- _Exercise instructions_
Instruction for the data below: set down exactly the lines from the line with "- Frontmatter should" to the line with "- **Symbolic Librarian**: Manages", inclusive, and no others.

(Saved entries)
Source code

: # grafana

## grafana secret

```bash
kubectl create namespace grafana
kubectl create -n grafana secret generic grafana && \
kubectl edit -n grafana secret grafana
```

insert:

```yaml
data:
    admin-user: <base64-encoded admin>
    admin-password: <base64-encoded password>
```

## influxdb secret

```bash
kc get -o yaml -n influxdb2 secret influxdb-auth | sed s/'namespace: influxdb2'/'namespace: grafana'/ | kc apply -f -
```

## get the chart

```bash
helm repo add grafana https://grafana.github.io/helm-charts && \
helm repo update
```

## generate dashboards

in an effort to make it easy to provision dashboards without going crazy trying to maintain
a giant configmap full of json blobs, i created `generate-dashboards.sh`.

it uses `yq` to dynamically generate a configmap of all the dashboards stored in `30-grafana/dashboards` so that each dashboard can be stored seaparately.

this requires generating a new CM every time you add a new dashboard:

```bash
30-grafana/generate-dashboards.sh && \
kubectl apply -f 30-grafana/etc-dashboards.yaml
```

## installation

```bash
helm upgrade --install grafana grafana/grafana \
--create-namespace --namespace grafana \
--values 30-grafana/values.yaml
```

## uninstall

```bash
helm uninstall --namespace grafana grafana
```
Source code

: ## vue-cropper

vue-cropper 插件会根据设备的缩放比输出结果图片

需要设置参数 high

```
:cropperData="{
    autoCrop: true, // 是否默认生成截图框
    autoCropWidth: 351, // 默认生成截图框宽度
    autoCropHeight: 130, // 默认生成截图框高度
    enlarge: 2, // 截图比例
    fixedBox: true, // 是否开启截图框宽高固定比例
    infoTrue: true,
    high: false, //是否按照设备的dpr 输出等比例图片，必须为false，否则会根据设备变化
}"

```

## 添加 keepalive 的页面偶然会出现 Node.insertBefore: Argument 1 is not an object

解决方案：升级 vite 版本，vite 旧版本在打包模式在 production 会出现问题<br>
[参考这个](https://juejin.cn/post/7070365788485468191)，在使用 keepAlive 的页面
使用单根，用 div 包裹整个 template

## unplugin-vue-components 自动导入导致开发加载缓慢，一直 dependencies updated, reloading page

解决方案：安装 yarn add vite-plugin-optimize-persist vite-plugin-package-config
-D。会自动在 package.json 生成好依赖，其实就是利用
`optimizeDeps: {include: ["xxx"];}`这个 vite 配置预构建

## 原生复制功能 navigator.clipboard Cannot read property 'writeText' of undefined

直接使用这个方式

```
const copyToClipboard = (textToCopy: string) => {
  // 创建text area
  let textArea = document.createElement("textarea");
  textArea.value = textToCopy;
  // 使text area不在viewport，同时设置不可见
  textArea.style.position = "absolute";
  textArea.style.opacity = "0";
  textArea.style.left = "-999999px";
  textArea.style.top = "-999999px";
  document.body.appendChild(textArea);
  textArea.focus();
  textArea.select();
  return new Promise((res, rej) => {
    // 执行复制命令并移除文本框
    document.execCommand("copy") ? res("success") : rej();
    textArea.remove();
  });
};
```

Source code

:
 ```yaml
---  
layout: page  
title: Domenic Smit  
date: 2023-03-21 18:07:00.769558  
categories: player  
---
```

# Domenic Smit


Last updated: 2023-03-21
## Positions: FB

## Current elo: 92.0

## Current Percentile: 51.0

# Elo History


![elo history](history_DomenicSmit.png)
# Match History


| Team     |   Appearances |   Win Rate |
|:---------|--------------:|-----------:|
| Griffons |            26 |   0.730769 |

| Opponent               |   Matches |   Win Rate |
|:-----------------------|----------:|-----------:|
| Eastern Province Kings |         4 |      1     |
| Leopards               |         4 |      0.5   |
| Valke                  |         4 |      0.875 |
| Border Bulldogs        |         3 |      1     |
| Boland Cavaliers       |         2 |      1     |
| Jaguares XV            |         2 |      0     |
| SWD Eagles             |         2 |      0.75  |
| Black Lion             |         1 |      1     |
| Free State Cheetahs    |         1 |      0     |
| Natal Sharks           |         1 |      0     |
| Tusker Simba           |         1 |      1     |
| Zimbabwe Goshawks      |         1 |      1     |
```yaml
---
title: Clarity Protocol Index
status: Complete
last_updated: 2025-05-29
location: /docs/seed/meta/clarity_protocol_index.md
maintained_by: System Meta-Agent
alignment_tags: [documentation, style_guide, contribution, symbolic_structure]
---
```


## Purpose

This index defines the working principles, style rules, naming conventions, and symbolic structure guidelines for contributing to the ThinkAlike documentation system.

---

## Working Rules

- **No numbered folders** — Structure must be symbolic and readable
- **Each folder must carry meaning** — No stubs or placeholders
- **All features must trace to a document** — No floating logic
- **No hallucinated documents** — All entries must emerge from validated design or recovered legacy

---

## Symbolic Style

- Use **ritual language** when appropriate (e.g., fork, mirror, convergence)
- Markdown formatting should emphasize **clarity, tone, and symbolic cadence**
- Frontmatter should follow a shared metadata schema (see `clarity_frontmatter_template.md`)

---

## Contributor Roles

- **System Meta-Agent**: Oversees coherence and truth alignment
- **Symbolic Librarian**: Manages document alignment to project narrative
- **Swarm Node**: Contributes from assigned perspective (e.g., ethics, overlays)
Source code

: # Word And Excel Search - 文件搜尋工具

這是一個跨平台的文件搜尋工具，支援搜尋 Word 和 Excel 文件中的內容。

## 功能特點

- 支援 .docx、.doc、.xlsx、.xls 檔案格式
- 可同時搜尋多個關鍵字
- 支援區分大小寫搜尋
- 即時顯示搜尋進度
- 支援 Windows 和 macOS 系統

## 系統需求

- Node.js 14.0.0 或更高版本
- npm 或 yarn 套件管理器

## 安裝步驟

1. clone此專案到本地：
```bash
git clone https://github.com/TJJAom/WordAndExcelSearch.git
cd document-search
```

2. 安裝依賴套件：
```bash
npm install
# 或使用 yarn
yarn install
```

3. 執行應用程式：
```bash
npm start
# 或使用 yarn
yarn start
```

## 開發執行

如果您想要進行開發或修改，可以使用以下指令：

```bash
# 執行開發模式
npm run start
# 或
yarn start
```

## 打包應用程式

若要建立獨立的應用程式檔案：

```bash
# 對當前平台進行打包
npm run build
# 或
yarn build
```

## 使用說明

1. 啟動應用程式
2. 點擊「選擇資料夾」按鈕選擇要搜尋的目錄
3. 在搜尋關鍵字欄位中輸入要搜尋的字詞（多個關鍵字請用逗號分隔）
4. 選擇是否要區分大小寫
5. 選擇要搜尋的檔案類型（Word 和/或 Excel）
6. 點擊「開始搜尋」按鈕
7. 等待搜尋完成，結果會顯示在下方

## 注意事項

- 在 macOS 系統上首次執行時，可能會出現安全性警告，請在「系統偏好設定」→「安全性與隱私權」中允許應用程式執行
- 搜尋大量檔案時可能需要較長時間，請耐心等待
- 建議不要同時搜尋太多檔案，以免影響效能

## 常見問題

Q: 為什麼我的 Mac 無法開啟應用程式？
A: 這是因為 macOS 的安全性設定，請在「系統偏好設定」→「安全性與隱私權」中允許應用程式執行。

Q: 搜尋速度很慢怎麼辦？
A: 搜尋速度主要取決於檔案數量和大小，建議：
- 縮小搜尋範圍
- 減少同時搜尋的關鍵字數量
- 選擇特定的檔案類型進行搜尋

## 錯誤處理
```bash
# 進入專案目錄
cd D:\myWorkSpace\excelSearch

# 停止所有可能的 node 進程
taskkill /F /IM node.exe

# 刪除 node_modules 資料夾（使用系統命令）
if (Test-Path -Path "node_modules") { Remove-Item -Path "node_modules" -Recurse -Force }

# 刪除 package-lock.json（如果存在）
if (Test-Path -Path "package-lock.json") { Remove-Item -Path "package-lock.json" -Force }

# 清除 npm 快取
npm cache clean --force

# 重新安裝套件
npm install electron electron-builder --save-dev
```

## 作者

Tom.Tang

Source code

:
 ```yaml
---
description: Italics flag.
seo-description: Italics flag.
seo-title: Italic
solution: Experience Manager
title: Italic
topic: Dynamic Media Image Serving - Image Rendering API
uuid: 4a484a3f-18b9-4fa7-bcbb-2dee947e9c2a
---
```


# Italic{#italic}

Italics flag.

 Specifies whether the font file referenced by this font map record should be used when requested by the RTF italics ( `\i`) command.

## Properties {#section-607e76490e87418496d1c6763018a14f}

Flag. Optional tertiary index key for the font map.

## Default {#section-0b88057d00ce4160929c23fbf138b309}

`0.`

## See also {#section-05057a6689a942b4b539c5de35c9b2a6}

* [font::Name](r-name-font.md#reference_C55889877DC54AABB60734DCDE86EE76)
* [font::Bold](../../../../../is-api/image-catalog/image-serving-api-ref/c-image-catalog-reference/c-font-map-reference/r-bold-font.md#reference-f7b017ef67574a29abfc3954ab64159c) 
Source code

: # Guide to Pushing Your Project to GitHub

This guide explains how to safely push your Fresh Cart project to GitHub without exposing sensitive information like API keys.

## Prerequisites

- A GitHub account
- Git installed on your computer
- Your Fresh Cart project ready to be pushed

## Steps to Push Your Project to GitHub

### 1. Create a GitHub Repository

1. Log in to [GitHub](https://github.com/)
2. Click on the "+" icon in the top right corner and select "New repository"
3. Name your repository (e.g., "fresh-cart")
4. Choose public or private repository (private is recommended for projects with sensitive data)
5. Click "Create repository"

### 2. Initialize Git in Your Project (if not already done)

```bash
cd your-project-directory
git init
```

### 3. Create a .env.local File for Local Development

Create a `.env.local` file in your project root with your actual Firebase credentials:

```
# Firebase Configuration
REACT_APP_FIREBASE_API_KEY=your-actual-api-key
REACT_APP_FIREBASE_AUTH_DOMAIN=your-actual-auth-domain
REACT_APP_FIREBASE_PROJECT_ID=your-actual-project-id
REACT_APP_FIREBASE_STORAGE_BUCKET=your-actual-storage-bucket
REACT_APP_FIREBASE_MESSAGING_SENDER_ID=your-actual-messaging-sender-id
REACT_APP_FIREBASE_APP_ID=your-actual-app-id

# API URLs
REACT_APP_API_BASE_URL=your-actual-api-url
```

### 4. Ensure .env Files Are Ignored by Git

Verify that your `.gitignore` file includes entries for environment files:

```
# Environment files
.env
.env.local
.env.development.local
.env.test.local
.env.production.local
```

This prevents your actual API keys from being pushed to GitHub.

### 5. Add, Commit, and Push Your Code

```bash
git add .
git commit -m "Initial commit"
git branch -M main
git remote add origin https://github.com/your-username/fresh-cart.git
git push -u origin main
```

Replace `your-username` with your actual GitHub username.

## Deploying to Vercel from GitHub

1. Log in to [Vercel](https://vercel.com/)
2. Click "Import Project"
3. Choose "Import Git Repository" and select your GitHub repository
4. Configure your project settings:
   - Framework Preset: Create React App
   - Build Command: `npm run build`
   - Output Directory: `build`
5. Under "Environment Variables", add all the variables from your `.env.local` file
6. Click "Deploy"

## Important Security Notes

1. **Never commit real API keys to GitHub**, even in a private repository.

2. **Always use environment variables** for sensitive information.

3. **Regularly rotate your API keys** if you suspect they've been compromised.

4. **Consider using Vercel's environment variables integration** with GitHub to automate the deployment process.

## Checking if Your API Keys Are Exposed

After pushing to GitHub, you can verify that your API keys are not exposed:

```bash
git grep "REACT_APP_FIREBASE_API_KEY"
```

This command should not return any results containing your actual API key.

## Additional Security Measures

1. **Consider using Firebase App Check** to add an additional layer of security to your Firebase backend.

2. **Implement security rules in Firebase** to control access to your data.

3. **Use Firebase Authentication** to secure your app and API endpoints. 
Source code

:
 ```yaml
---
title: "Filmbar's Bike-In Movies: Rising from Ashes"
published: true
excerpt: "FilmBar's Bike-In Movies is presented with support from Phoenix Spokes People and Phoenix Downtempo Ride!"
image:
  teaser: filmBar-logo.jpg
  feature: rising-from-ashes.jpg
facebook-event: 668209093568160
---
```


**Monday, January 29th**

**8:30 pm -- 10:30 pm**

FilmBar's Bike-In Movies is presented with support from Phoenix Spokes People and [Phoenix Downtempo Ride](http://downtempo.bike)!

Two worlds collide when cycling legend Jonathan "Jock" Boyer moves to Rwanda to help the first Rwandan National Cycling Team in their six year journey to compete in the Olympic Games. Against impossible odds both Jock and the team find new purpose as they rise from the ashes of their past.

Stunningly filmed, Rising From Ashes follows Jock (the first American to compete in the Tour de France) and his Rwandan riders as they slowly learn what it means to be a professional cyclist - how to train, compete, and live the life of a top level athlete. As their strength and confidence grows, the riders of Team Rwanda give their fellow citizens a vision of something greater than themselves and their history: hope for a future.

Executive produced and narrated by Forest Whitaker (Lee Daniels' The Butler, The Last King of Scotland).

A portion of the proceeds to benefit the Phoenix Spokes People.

- _Written reply_
- Frontmatter should follow a shared metadata schema (see `clarity_frontmatter_template.md`)

---

## Contributor Roles

- **System Meta-Agent**: Oversees coherence and truth alignment
- **Symbolic Librarian**: Manages document alignment to project narrative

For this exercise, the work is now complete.